- Film poster
- Directed by: K. S. Kishaan
- Written by: K. S. Kishaan
- Produced by: Logesvaran N
- Starring: Sonia Agarwal; K. Bhagyaraj; Madhan Kumar Dhakshinamoorthy;
- Cinematography: Sangeeth Manigopal
- Edited by: G. J. Thiruselvam
- Music by: Vignesh Raja
- Production company: Biovan Creationism
- Distributed by: Uthraa Productions
- Release date: 19 June 2026;
- Country: India
- Language: Tamil

= Dark Giant =

2026 Indian Tamil-language horror thriller film

Dark Giant is a 2026 Indian Tamil-language horror thriller film written and directed by K. S. Kishaan. The film is produced by Logesvaran N under the banner of Biovan Creationism and distributed by Uthraa Productions. It stars Sonia Agarwal, K. Bhagyaraj and Madhan Kumar Dhakshinamoorthy in pivotal roles. The film was released on 19 June 2026.

== Cast ==
- Sonia Agarwal
- K. Bhagyaraj
- Madhan Kumar Dhakshinamoorthy
- Jovita Livingston
- Livingston
- Amudha Vanan
- Rafiq Batcha
- Adharsh Mathikanth

== Production ==
The film was produced by Logesvaran N under the production banner Biovan Creationism. Principal photography was filmed in Tamil Nadu.
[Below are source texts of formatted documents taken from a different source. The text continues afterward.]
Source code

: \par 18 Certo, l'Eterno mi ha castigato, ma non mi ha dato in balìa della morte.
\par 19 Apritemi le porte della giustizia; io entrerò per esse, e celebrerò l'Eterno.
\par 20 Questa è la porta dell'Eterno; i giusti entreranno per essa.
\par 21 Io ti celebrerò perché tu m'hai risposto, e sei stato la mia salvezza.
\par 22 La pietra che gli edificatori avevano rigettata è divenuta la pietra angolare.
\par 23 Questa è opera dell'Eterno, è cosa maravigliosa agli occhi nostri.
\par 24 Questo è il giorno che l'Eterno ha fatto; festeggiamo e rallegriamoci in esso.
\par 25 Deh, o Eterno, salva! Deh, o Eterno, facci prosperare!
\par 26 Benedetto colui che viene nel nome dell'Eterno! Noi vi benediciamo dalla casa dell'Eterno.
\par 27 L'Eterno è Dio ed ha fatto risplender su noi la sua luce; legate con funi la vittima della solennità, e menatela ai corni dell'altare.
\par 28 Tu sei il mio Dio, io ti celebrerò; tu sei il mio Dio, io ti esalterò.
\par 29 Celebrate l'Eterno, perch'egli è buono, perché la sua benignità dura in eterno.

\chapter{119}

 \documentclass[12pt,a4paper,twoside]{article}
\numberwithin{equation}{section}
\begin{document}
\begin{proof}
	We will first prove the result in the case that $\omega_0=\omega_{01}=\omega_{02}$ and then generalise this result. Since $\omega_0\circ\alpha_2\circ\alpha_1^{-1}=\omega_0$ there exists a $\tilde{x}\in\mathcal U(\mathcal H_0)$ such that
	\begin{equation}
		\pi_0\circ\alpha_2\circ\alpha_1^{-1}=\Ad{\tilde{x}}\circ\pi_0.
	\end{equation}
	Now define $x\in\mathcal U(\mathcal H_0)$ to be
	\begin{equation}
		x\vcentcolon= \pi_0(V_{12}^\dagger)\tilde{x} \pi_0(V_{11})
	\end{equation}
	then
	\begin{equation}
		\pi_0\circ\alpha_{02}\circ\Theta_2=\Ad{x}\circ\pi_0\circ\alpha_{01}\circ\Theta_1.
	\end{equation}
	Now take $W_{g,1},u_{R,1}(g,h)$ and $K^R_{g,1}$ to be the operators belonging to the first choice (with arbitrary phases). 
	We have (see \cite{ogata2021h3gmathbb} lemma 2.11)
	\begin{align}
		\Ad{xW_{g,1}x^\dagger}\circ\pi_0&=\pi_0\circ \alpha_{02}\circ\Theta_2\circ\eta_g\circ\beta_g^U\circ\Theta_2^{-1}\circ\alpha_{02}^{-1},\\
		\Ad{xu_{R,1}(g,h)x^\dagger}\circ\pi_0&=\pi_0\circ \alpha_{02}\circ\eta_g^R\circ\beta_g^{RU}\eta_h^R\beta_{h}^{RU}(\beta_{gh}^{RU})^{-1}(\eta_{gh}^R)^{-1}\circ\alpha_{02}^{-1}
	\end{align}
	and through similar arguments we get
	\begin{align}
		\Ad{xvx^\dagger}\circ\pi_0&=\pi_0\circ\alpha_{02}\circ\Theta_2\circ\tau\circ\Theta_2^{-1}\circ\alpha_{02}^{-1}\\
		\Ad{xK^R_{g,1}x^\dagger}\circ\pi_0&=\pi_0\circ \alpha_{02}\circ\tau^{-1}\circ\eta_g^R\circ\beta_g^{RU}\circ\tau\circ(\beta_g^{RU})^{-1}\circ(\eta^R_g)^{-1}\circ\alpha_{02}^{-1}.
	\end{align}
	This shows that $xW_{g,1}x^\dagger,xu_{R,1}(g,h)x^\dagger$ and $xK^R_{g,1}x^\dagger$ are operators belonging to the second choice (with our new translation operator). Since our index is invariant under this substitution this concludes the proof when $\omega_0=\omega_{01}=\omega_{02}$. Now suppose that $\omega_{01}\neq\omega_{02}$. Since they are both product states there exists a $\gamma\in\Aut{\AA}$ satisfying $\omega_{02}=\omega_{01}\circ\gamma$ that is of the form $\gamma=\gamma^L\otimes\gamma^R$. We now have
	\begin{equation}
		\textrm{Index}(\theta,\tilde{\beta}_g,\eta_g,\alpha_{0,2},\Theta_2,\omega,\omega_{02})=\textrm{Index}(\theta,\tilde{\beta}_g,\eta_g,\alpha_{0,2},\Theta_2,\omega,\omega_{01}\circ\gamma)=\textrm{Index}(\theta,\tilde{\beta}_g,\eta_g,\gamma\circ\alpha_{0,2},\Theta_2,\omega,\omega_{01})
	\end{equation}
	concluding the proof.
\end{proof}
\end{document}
The cinematography was handled by Sangeeth Manigopal, while editing was carried out by G. J. Thiruselvam. The film's music was composed by Vignesh Raja.

== Reception ==
Dina Thanthi gave the film a positive review, appreciating the intermission and climax scenes. Maalai Malar wrote that although the storytelling was confusing at times, the horror scenes and technical quality somewhat mad up for those shortcomings. Dinamalar wrote that Sangeeth Manigopal's cinematography and Vignesh Raja's music gave some strength to the story but criticised the slow-paced screenplay, the lack of a true horror/thriller experience, and the fact that Bhagyaraj and Livingston were underutilised.